An alternative to standard open autopsy is minimally invasive tissue sampling (MITS), a technique that uses core biopsy needles to sample different organs [11]. A theoretical advantage to MITS is that it may be more acceptable to family members than open autopsies [12]. Emerging data support the accuracy and validity of MITS for investigations of infectious etiologies [13-15]. An early report of 4 patients in South Africa suggests that MITS may also be valuable for studying the pathology of COVID-19 infections [16].

In order to link COVID-19 polymerase chain reaction (PCR) status with pathologic evidence for COVID-19 disease, we integrated MITS into an ongoing, postmortem COVID-19 surveillance study. As previously reported by our team, COVID-19 occurred in nearly 20% of deceased individuals in our cohort and occurred across the age spectrum [6].

In this substudy, we collected lung, liver, and kidney biopsies on a subset of participants who were clinically suspected to have COVID-19 based on presenting respiratory symptoms or who were known to be COVID-19 infected based on antemortem testing. The current analysis describes the observed pathology in this subset. These results are contrasted against a group of individuals who had also died of a respiratory syndrome but were determined to be COVID-19- by PCR.

METHODS

Enrollment of Cases

From August 2017 to August 2020, our team enrolled deceased infants aged 4 days to 6 months into the Zambian Pertussis RSV Infant Mortality Estimation (ZPRIME) study in order to measure the fatal impact of respiratory syncytial virus (RSV) and Bordetella pertussis in young infants. In June 2020, and in direct response to the COVID-19 pandemic, our team amended our ZPRIME study protocol to enroll deceased people of all ages and to test for SARS-CoV-2 infection by PCR.

All cases were enrolled from the University Teaching Hospital (UTH) in Lusaka, Zambia, within 48 hours of death. Consent was obtained from the deceased’s next of kin when they came to the morgue to claim the body. Participants who died while receiving care from UTH were classified as “facility deaths.” All other deaths were classified as “community deaths.” For each participant we collected demographic and clinical data and a nasopharyngeal swab. Antemortem COVID-19 test results were recorded (when applicable).

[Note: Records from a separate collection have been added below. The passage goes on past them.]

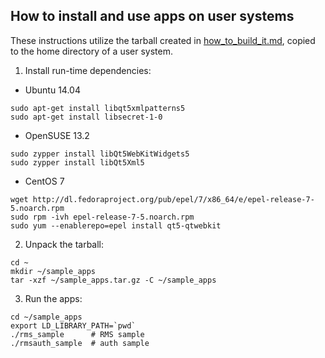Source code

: ## How to install and use apps on user systems


These instructions utilize the tarball created in [how_to_build_it.md](./how_to_build_it.md), copied to the home directory of a user system.

1. Install run-time dependencies:

  * Ubuntu 14.04
  ```
  sudo apt-get install libqt5xmlpatterns5
  sudo apt-get install libsecret-1-0
  ```

  * OpenSUSE 13.2
  ```
  sudo zypper install libQt5WebKitWidgets5
  sudo zypper install libQt5Xml5
  ```

  * CentOS 7
  ```
  wget http://dl.fedoraproject.org/pub/epel/7/x86_64/e/epel-release-7-5.noarch.rpm
  sudo rpm -ivh epel-release-7-5.noarch.rpm
  sudo yum --enablerepo=epel install qt5-qtwebkit
  ```

2. Unpack the tarball:
  ```
  cd ~
  mkdir ~/sample_apps
  tar -xzf ~/sample_apps.tar.gz -C ~/sample_apps
  ```

3. Run the apps:
  ```
  cd ~/sample_apps
  export LD_LIBRARY_PATH=`pwd`
  ./rms_sample	    # RMS sample
  ./rmsauth_sample	# auth sample
  ```

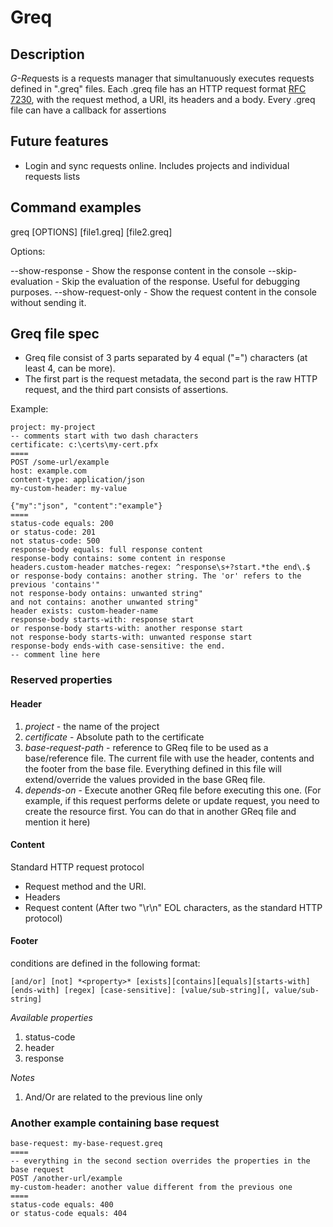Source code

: # Greq

## Description

*G-Req*uests is a requests manager that simultanuously executes requests defined in ".greq" files. 
Each .greq file has an HTTP request format [RFC 7230](https://datatracker.ietf.org/doc/html/rfc7230#page-19), 
with the request method, a URI, its headers and a body.
Every .greq file can have a callback for assertions

## Future features

- Login and sync requests online. Includes projects and individual requests lists

## Command examples

greq [OPTIONS] [file1.greq] [file2.greq]

Options:

--show-response - Show the response content in the console
--skip-evaluation - Skip the evaluation of the response. Useful for debugging purposes.
--show-request-only - Show the request content in the console without sending it.

## Greq file spec

- Greq file consist of 3 parts separated by 4 equal ("=") characters (at least 4, can be more).
- The first part is the request metadata, the second part is the raw HTTP request, and the third part consists of assertions. 


Example:

```
project: my-project
-- comments start with two dash characters
certificate: c:\certs\my-cert.pfx
====
POST /some-url/example
host: example.com 
content-type: application/json
my-custom-header: my-value

{"my":"json", "content":"example"}
====
status-code equals: 200
or status-code: 201
not status-code: 500
response-body equals: full response content
response-body contains: some content in response
headers.custom-header matches-regex: ^response\s+?start.*the end\.$
or response-body contains: another string. The 'or' refers to the previous 'contains'"
not response-body ontains: unwanted string"
and not contains: another unwanted string"
header exists: custom-header-name
response-body starts-with: response start
or response-body starts-with: another response start
not response-body starts-with: unwanted response start
response-body ends-with case-sensitive: the end.
-- comment line here
```

### Reserved properties

#### Header

1. *project* - the name of the project
2. *certificate* - Absolute path to the certificate
3. *base-request-path* - reference to GReq file to be used as a base/reference file. The current file with use the header, contents and the footer
from the base file. Everything defined in this file will extend/override the values provided in the base GReq file.
4. *depends-on* - Execute another GReq file before executing this one. (For example, if this request performs delete or update request, you need to create the resource first. You can do that in another GReq file and mention it here)

#### Content

Standard HTTP request protocol

+ Request method and the URI.
+ Headers
+ Request content (After two "\r\n" EOL characters, as the standard HTTP protocol)

#### Footer

conditions are defined in the following format:

```
[and/or] [not] *<property>* [exists][contains][equals][starts-with][ends-with] [regex] [case-sensitive]: [value/sub-string][, value/sub-string]
```

*Available properties*

1. status-code 
2. header
2. response

*Notes*

1. And/Or are related to the previous line only



### Another example containing base request

```
base-request: my-base-request.greq
====
-- everything in the second section overrides the properties in the base request
POST /another-url/example
my-custom-header: another value different from the previous one
====
status-code equals: 400
or status-code equals: 404
```

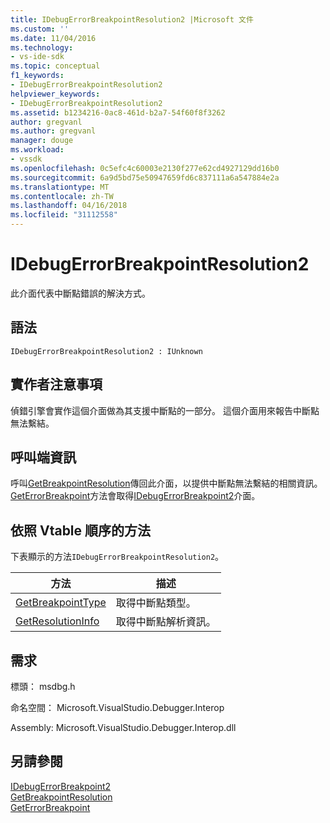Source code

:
 ```yaml
---
title: IDebugErrorBreakpointResolution2 |Microsoft 文件
ms.custom: ''
ms.date: 11/04/2016
ms.technology:
- vs-ide-sdk
ms.topic: conceptual
f1_keywords:
- IDebugErrorBreakpointResolution2
helpviewer_keywords:
- IDebugErrorBreakpointResolution2
ms.assetid: b1234216-0ac8-461d-b2a7-54f60f8f3262
author: gregvanl
ms.author: gregvanl
manager: douge
ms.workload:
- vssdk
ms.openlocfilehash: 0c5efc4c60003e2130f277e62cd4927129dd16b0
ms.sourcegitcommit: 6a9d5bd75e50947659fd6c837111a6a547884e2a
ms.translationtype: MT
ms.contentlocale: zh-TW
ms.lasthandoff: 04/16/2018
ms.locfileid: "31112558"
---
```

# <a name="idebugerrorbreakpointresolution2"></a>IDebugErrorBreakpointResolution2
此介面代表中斷點錯誤的解決方式。  
  
## <a name="syntax"></a>語法  
  
```  
IDebugErrorBreakpointResolution2 : IUnknown  
```  
  
## <a name="notes-for-implementers"></a>實作者注意事項  
 偵錯引擎會實作這個介面做為其支援中斷點的一部分。 這個介面用來報告中斷點無法繫結。  
  
## <a name="notes-for-callers"></a>呼叫端資訊  
 呼叫[GetBreakpointResolution](../../../extensibility/debugger/reference/idebugerrorbreakpoint2-getbreakpointresolution.md)傳回此介面，以提供中斷點無法繫結的相關資訊。 [GetErrorBreakpoint](../../../extensibility/debugger/reference/idebugbreakpointerrorevent2-geterrorbreakpoint.md)方法會取得[IDebugErrorBreakpoint2](../../../extensibility/debugger/reference/idebugerrorbreakpoint2.md)介面。  
  
## <a name="methods-in-vtable-order"></a>依照 Vtable 順序的方法  
 下表顯示的方法`IDebugErrorBreakpointResolution2`。  
  
|方法|描述|  
|------------|-----------------|  
|[GetBreakpointType](../../../extensibility/debugger/reference/idebugerrorbreakpointresolution2-getbreakpointtype.md)|取得中斷點類型。|  
|[GetResolutionInfo](../../../extensibility/debugger/reference/idebugerrorbreakpointresolution2-getresolutioninfo.md)|取得中斷點解析資訊。|  
  
## <a name="requirements"></a>需求  
 標頭： msdbg.h  
  
 命名空間： Microsoft.VisualStudio.Debugger.Interop  
  
 Assembly: Microsoft.VisualStudio.Debugger.Interop.dll  
  
## <a name="see-also"></a>另請參閱  
 [IDebugErrorBreakpoint2](../../../extensibility/debugger/reference/idebugerrorbreakpoint2.md)   
 [GetBreakpointResolution](../../../extensibility/debugger/reference/idebugerrorbreakpoint2-getbreakpointresolution.md)   
 [GetErrorBreakpoint](../../../extensibility/debugger/reference/idebugbreakpointerrorevent2-geterrorbreakpoint.md)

After these data were recorded, a ZPRIME study team member assessed if the deceased person met the eligibility criteria for the MITS substudy. The deceased was considered eligible for MITS if she/he experienced cough, fever, shortness of breath, and/or difficulty breathing prior to death or if there was a positive COVID-19 test antemortem. After obtaining informed consent, a trained ZPRIME study member conducted MITS, recording the date and time of the procedure and samples collected.

Sample Collection, Testing, and Storage

Nasopharyngeal Samples

Nasopharyngeal samples were collected from each nares using flocked tipped nylon swabs. Immediately after collection, all swabs were placed into 3-mL universal transport media and stored at 4–8°C until they could be transported to our on-site PCR testing lab. All samples received at the lab were aliquoted and stored at −80°C.

Total nucleic acid was extracted from the samples using the NucliSense EASYMAG system [17, 18]. We used the kit developed by the US Centers for Disease Control to perform reverse transcriptase quantitative PCR to identify SARS-CoV-2. We included positive and negative controls and the constitutive human enzyme, RNase P, on each assay plates to validate the adequacy of sample collection and the absence of PCR inhibitors.

Tissue Biopsies

Following the next of kin’s consent to the MITS substudy, a ZPRIME staff member scanned the unique MITS kit subject ID into the REDCap data collection system. This subject ID was then linked to the ZPRIME enrollment ID so that the demographic, clinical, and nasopharyngeal sample data could be electronically linked across the 2 studies.

The body and MITS kit were then transported to the autopsy theatre within the UTH Morgue where the team could collect the tissue samples.

Team members wore N95 masks, gowns, single use booties, and surgical gloves during all sampling procedures. After disinfecting the surface of the body with ethanol and iodine, core tissue biopsies from the lungs, liver, and kidneys were collected using 16-gauge biopsy needles. Two biopsies from the upper, middle, and lower left and right lungs were collected, for a total of 12 lung samples for each case. Two biopsies were attempted each from the liver and right and left kidneys. Half of the samples were put into universal transport media and sent to our molecular lab for frozen storage and later PCR testing (data not presented in this article). The other half of the samples were fixed in 10% buffered formalin and transported to our pathology lab. Tissues were kept in formalin for a minimum of 24 hours before routine processing and paraffin embedding. The paraffin blocks were then cut and stained with hematoxylin and eosin.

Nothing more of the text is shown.